This is a long, well-structured book that will delight mystery lovers and theater goers alike.
Author of The End of Marking Time
The joy in this story comes primarily from two elements that are extremely well executed in O'Neal's friendly mystery - an intense sense of place, and a fascinating and original meta-concept involving a theater troupe that performs a single, unique masterpiece thriller once a year.
The setting is the chilly North of the Adirondacks, and Mr. O'Neal's love of the region comes through clearly in his descriptions, both of the small town where the story takes place, and of day-to-day life through the changing seasons.
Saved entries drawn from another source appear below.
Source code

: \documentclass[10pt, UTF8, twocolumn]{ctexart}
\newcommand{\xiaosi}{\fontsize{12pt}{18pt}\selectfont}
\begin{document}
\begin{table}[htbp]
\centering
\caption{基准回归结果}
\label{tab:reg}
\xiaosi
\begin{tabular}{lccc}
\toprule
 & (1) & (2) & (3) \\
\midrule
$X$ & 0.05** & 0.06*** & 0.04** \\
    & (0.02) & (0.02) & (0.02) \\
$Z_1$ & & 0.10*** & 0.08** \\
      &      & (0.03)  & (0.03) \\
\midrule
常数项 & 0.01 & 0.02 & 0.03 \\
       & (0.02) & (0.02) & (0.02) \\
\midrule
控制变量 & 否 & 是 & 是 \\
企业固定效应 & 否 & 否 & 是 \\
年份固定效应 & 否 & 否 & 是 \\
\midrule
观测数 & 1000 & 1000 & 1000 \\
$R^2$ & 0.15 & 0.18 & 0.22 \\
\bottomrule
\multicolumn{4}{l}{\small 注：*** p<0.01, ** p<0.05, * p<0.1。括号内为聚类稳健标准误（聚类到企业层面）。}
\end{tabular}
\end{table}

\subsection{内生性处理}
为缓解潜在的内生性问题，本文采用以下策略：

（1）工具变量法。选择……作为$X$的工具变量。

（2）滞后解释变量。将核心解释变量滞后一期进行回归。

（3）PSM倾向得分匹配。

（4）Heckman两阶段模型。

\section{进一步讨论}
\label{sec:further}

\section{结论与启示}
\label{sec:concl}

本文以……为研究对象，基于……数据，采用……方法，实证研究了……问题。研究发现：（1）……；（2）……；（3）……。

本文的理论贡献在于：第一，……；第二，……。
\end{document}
The story follows Jack Glynn, the once and future senior writer for the itinerant "Death Troupe" players, who create a customized play for the inhabitants of a different town each year. As the writer, Jack heads to the town months in advance of the rest of the troupe, and we grow familiar with life in the snowy northern town at the same pace as Jack does. His explorations lead to familiarity and to artistic inspiration, and we follow him on this journey, until the town has a welcome and lived-in quality, populated by the smells of rugged sweaters and parkas, the feel of deep snow, and visions of ice sculptures and meandering cross-country ski trails. O'Neal does a magnificent job bringing this landscape to life, and I felt like I'd had the experience of wintering there myself.
The idea of a troupe that performs a single, one-time-only play but once a year sounds odd and less than credible at first. That's what makes this concept such a triumph - the hows and whys, including logistical and economic considerations, have been thoroughly thought out by O'Neal, which makes the whole crazy scheme hold together with a relentless logic. I was converted from thinking the idea stretched credulity, to wondering why such an institution doesn't exist in real life. If we're lucky, someone will start up a real-life Death Troupe, and let the real world enjoy the fun O'Neal's troupe and townies clearly have with the whole idea.
Other lynchpins in this work include solid character development and sweet, realistic romantic entanglements. The central mystery is solid and will keep you guessing.
The care with which the author enters the mind of narrator and unlikely hero Jack Glynn also helps bring the story and the world to life. The end result is a very safe and pleasant read, a story that lends itself to being consumed at a comfortable pace, and whose world, ideas and characters will linger in the reader's mind for a long and pleasant time.